The committed facilities included a minimum two-year period where banks must lend for the critical capital expenditure programmes as agreed, not 30 days or three months.

"So long as we do not breach agreements, banks must lend within that [two-year] period," Mr Gilks said.

Port Otago's revenue for the year increased from $59.3 million to $62.5 million, on the back of port operations, while its earnings before interest, tax, depreciation and amortisation were down 3%, from $27.1 million to $26.3 million.

Its overall profit was down 29% from $39.3 million to $27.8 million, the latter including unrealised revaluation of investment properties of subsidiary Chalmers Properties worth $17.9 million (if they were sold).

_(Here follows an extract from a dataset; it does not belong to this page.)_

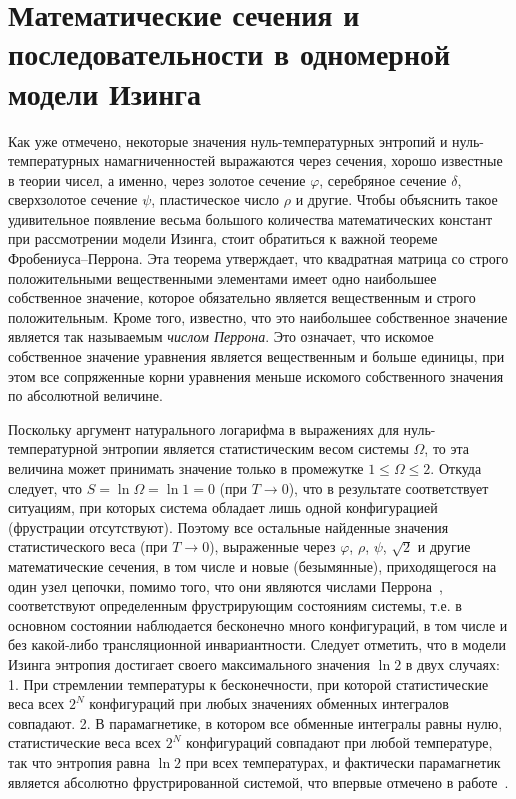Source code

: \chapter{Математические сечения и последовательности в одномерной модели Изинга}\label{ch:ch5}

Как уже отмечено, некоторые значения нуль-температурных энтропий и нуль-температурных намагниченностей выражаются через сечения, хорошо известные в теории чисел, а именно, через золотое сечение $\varphi$, серебряное сечение $\delta$, сверхзолотое сечение $\psi$, пластическое число $\rho$ и другие. Чтобы объяснить такое удивительное появление весьма большого количества математических констант при рассмотрении модели Изинга, стоит обратиться к важной теореме Фробениуса--Перрона. Эта теорема утверждает, что квадратная матрица со строго положительными вещественными элементами имеет одно наибольшее собственное значение, которое обязательно является вещественным и строго положительным. Кроме того, известно, что это наибольшее собственное значение является так называемым \emph{числом Перрона}. Это означает, что искомое собственное значение уравнения является вещественным и больше единицы, при этом все сопряженные корни уравнения меньше искомого собственного значения по абсолютной величине. 

Поскольку аргумент натурального логарифма в выражениях для нуль-температурной энтропии является статистическим весом системы $\Omega$, то эта величина может принимать значение только в промежутке $1\leqslant \Omega\leqslant 2$. Откуда следует, что $S= \ln \Omega =  \ln 1 = 0$ (при $T \rightarrow 0$), что в результате соответствует ситуациям, при которых система обладает лишь одной конфигурацией (фрустрации отсутствуют). Поэтому все остальные найденные значения статистического веса (при $T \rightarrow 0$), выраженные через $\varphi$, $\rho$, $\psi$,  $\sqrt{2}$ и другие математические сечения, в том числе и новые (безымянные), приходящегося на один узел цепочки, помимо того, что они являются числами Перрона~\cite{wu2010, lind1992, boyd1985}, соответствуют определенным фрустрирующим состояниям системы, т.е. в основном состоянии наблюдается бесконечно много конфигураций, в том числе и без какой-либо трансляционной инвариантности. Следует отметить, что в модели Изинга энтропия достигает своего максимального значения $\ln 2$ в двух случаях: 1. При стремлении температуры к бесконечности, при которой статистические веса всех $2^N$ конфигураций при любых значениях обменных интегралов совпадают. 2. В парамагнетике, в котором все обменные интегралы равны нулю, статистические веса всех $2^N$ конфигураций совпадают при любой температуре, так что энтропия равна $\ln 2$ при всех температурах, и фактически парамагнетик является абсолютно фрустрированной системой, что впервые отмечено в работе~\cite{zarubin2019}.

Mr Gilks said the profit reduction reflected the lower levels of the property revaluations, a 9% increase on asset depreciation to $6.8 million and a $600,000 decline in interest rate swaps - a protection against interest rate fluctuations.

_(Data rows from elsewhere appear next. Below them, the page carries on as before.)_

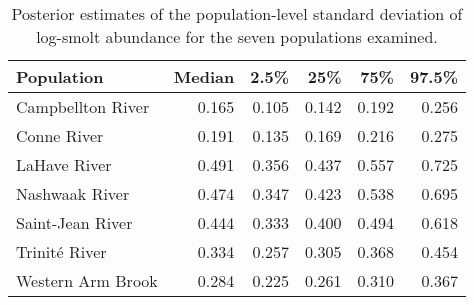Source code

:\begin{table}[ht]
\centering
\caption{Posterior estimates of the population-level standard 
                    deviation of log-smolt abundance for the seven populations examined.} 
\begin{tabular}{lrrrrr}
  \hline
Population & Median & 2.5\% & 25\% & 75\% & 97.5\% \\ 
  \hline
Campbellton River & 0.165 & 0.105 & 0.142 & 0.192 & 0.256 \\ 
  Conne River & 0.191 & 0.135 & 0.169 & 0.216 & 0.275 \\ 
  LaHave River & 0.491 & 0.356 & 0.437 & 0.557 & 0.725 \\ 
  Nashwaak River & 0.474 & 0.347 & 0.423 & 0.538 & 0.695 \\ 
  Saint-Jean River & 0.444 & 0.333 & 0.400 & 0.494 & 0.618 \\ 
  Trinité River & 0.334 & 0.257 & 0.305 & 0.368 & 0.454 \\ 
  Western Arm Brook & 0.284 & 0.225 & 0.261 & 0.310 & 0.367 \\ 
   \hline
\end{tabular}
\end{table}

He highlighted that for the first time Port Otago assets exceeded $400 million, with an equity ratio to the ORC of 66%, worth $266 million.

Borrowing had been reduced by $15 million and totalled $105 million at June.

However, after the meeting Mr Gilks said a second new tug and third new container crane were likely in coming years, and would cost more than $20 million.

Port Otago attained a record of more than 209,000 container movements during the year, dominated by almost 73,000 trans-ship container movements (which arrive and depart without using wharf facilities).

However, Mr Gilks cautioned the number would not be repeated this year as giant container line Maersk had cut more than 100 calls from Port Chalmers - or 22% of its volume, mainly the trans-ship business.

While noting the decline would still leave this year's forecast at "slightly lower" (170,000 to 180,000), it ranked alongside Port Otago's second-best year and compared well with the "bad old days" in the early 1980s, when 35,000 containers were shifted annually.

Councillors had concerns about the potential for negative effects of the Government's recent rail buy-back and roading services, but Mr Gilks said until more details were known, Port Otago could only look for opportunities within the overall transport sector.